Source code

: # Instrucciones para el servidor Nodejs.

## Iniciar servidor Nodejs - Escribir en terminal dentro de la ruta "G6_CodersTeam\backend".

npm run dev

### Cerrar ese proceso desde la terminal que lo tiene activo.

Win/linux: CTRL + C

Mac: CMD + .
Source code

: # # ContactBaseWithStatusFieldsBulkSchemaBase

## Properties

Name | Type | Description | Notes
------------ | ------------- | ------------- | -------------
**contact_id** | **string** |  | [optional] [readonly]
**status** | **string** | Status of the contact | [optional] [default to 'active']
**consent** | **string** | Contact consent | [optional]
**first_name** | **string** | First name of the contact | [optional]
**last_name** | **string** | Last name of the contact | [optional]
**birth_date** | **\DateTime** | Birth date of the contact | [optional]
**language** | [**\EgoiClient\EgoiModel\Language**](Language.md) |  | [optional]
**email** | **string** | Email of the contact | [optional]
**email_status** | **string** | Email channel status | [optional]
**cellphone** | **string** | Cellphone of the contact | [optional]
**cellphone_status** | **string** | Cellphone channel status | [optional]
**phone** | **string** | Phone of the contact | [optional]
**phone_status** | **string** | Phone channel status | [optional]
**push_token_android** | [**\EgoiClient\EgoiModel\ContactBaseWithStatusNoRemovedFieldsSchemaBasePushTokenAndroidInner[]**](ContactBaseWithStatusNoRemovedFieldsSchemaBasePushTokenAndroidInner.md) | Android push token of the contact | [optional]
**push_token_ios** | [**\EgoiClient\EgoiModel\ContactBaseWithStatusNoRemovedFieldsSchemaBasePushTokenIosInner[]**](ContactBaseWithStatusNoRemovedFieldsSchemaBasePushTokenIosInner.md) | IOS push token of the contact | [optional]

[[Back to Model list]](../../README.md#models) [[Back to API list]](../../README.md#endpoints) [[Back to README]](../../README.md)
==
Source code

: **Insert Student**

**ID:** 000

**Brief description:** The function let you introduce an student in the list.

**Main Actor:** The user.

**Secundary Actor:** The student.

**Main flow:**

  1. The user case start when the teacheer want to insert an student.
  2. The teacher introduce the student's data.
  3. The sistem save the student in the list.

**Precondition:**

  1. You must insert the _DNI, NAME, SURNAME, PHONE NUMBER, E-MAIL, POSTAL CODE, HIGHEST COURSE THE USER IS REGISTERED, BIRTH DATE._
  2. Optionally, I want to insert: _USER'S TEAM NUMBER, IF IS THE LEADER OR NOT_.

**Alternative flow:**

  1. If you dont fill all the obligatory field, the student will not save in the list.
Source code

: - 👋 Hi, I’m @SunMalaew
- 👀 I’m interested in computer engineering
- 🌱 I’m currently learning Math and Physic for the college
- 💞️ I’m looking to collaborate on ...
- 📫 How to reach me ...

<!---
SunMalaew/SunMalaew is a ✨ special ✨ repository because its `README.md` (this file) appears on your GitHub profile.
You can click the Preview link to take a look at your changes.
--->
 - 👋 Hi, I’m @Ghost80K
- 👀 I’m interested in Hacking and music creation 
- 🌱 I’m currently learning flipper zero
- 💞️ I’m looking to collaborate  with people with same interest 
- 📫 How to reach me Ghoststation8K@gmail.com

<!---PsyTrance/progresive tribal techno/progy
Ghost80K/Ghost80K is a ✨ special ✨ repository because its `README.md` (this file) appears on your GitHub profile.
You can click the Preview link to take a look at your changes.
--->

• Work item: Report, for the data above, every line in which the string "EgoiClient" appears.

• Answer to this problem:
**language** | [**\EgoiClient\EgoiModel\Language**](Language.md) |  | [optional]
**push_token_android** | [**\EgoiClient\EgoiModel\ContactBaseWithStatusNoRemovedFieldsSchemaBasePushTokenAndroidInner[]**](ContactBaseWithStatusNoRemovedFieldsSchemaBasePushTokenAndroidInner.md) | Android push token of the contact | [optional]
**push_token_ios** | [**\EgoiClient\EgoiModel\ContactBaseWithStatusNoRemovedFieldsSchemaBasePushTokenIosInner[]**](ContactBaseWithStatusNoRemovedFieldsSchemaBasePushTokenIosInner.md) | IOS push token of the contact | [optional]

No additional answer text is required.